Saved data entries:
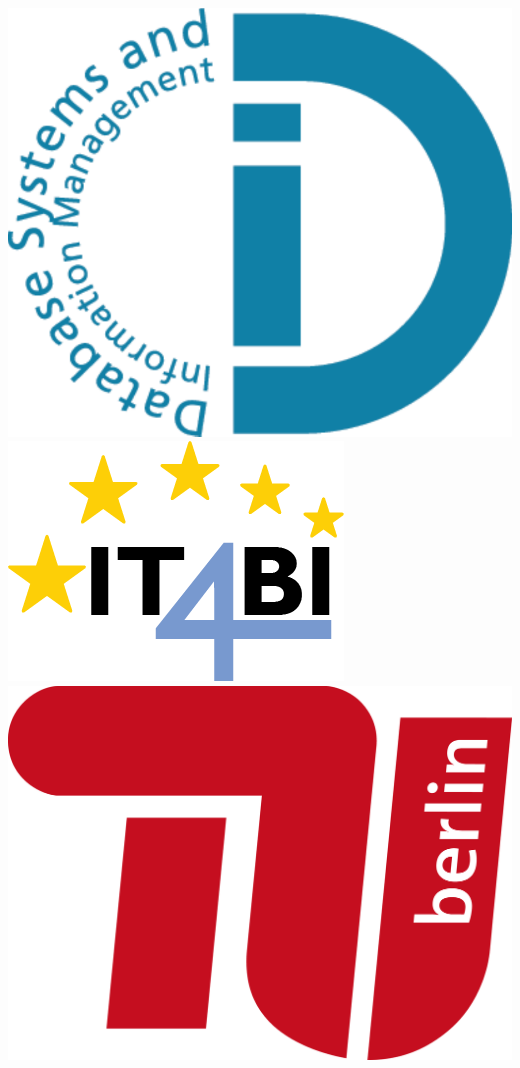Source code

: \documentclass[11pt, a4paper, oneside]{Thesis} %
\begin{document}
\begin{titlepage}
\begin{center}

\includegraphics[height=0.13\textheight]{./Figures/logo_dima.pdf}
\hfill
\includegraphics[height=0.15\textheight]{./Figures/logo_it4bi.png}
\hfill
\includegraphics[height=0.13\textheight]{./Figures/logo_tub.png}



\end{center}
\end{titlepage}
\end{document}
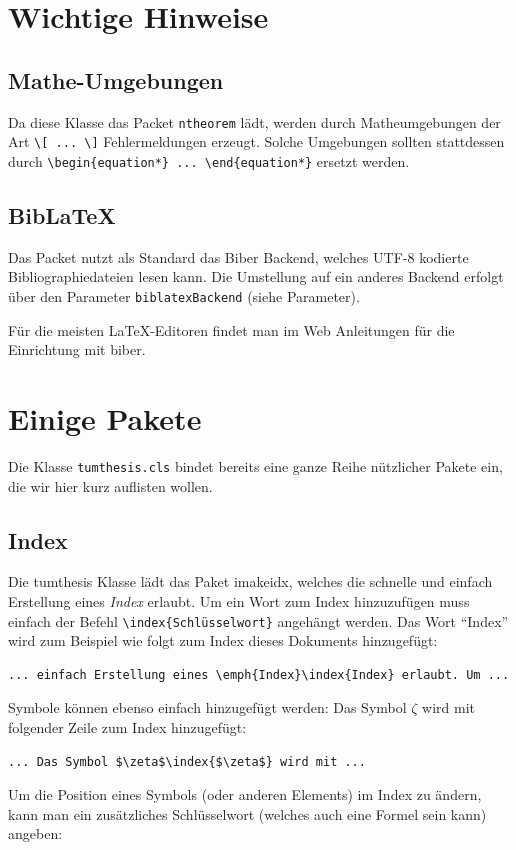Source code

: \section{Wichtige Hinweise}
\label{sec:intro:hinweise}
\subsection{Mathe-Umgebungen}
Da diese Klasse das Packet \texttt{ntheorem} lädt, werden durch Matheumgebungen der Art 
\verb|\[ ... \]| Fehlermeldungen erzeugt. Solche Umgebungen sollten stattdessen durch
\verb|\begin{equation*} ... \end{equation*}| ersetzt werden.

\subsection{BibLaTeX}
\label{sec:intro:biblatex}
Das Packet nutzt als Standard das Biber Backend, welches UTF-8 kodierte Bibliographiedateien 
lesen kann. Die Umstellung auf ein anderes Backend erfolgt über den Parameter \texttt{biblatexBackend} (siehe Parameter).

Für die meisten \LaTeX-Editoren findet man im Web Anleitungen für die Einrichtung mit biber.
\section{Einige Pakete}
\label{sec:intro:pakete}
Die Klasse \texttt{tumthesis.cls} bindet bereits eine ganze Reihe nützlicher
Pakete ein, die wir hier kurz auflisten wollen.

\subsection{Index}
\label{sec:intro:index}
Die tumthesis Klasse lädt das Paket imakeidx, welches die schnelle und einfach Erstellung eines \emph{Index} erlaubt. Um ein Wort zum Index hinzuzufügen muss einfach der Befehl \verb|\index{Schlüsselwort}| angehängt werden. Das Wort \enquote{Index} wird zum Beispiel wie folgt zum Index dieses Dokuments hinzugefügt:
\begin{lstlisting}[language={[LaTeX]TeX}]
  ... einfach Erstellung eines \emph{Index}\index{Index} erlaubt. Um ...
\end{lstlisting}
Symbole können ebenso einfach hinzugefügt werden: Das Symbol $\zeta$\index{$\zeta$} wird mit folgender Zeile zum Index hinzugefügt:
\begin{lstlisting}[language={[LaTeX]TeX}]
  ... Das Symbol $\zeta$\index{$\zeta$} wird mit ...
\end{lstlisting}
Um die Position eines Symbols (oder anderen Elements) im Index zu ändern, kann man ein zusätzliches Schlüsselwort (welches auch eine Formel sein kann) angeben:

### GOAL OF THE EXERCISE
Wherever "label" occurs in the entries above, copy the line it sits on.

### RESULT
\label{sec:intro:hinweise}
\label{sec:intro:biblatex}
\label{sec:intro:pakete}
\label{sec:intro:index}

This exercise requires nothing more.